== Data for processing ==

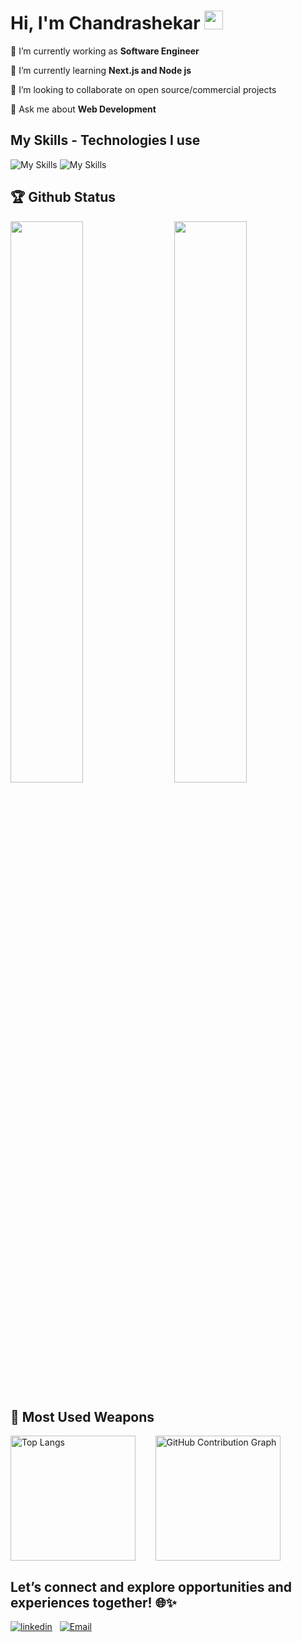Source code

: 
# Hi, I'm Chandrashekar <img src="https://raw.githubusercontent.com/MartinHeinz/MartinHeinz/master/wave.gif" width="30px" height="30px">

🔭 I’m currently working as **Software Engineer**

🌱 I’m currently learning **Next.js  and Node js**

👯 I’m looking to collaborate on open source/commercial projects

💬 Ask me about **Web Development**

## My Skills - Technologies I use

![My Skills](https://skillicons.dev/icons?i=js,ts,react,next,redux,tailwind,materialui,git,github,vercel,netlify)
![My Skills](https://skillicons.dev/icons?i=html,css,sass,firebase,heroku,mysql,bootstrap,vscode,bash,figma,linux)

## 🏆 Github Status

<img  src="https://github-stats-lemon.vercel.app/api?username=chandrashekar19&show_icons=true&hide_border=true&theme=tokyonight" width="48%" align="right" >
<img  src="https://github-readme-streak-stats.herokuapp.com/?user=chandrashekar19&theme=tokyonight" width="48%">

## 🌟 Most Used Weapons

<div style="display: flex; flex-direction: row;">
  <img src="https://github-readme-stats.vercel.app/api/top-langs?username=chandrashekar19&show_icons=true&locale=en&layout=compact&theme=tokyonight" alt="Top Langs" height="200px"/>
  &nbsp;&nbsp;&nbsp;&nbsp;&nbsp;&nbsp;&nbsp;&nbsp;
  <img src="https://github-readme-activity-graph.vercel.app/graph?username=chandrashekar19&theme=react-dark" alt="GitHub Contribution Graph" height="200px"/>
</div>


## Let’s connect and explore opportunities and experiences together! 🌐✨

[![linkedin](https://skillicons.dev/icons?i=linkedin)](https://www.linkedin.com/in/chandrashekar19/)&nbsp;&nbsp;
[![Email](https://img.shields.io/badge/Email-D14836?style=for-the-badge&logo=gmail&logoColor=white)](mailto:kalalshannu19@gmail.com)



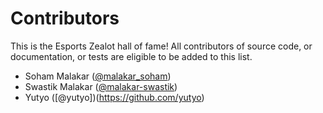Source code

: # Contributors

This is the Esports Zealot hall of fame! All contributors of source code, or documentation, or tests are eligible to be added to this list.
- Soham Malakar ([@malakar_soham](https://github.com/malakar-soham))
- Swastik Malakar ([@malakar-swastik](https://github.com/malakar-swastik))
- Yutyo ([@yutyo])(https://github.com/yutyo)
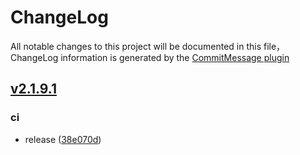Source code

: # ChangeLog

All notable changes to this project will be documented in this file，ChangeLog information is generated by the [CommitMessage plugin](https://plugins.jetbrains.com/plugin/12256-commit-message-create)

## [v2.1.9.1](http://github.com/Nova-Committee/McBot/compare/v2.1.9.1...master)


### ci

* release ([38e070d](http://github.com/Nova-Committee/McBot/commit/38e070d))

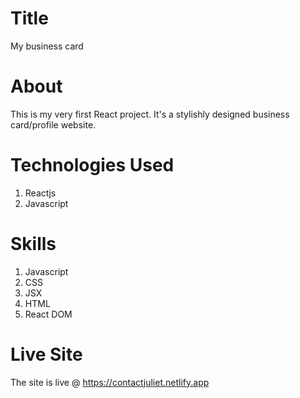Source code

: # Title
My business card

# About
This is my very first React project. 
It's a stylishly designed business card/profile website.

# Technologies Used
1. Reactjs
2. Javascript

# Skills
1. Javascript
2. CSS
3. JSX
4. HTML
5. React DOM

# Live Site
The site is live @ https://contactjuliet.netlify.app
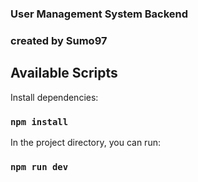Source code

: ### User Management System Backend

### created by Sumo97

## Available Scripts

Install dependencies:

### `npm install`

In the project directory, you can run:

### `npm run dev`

===

*Task to complete*. Your answer is the exact run of lines above from the one with "- Swastik Malakar" through the one with "### created by Sumo97", both ends included, minus any picture.

*Answer to this task*.
- Swastik Malakar ([@malakar-swastik](https://github.com/malakar-swastik))
- Yutyo ([@yutyo])(https://github.com/yutyo)
Source code

: # ChangeLog

All notable changes to this project will be documented in this file，ChangeLog information is generated by the [CommitMessage plugin](https://plugins.jetbrains.com/plugin/12256-commit-message-create)

## [v2.1.9.1](http://github.com/Nova-Committee/McBot/compare/v2.1.9.1...master)


### ci

* release ([38e070d](http://github.com/Nova-Committee/McBot/commit/38e070d))

Source code

: # Title
My business card

# About
This is my very first React project. 
It's a stylishly designed business card/profile website.

# Technologies Used
1. Reactjs
2. Javascript

# Skills
1. Javascript
2. CSS
3. JSX
4. HTML
5. React DOM

# Live Site
The site is live @ https://contactjuliet.netlify.app
Source code

: ### User Management System Backend

### created by Sumo97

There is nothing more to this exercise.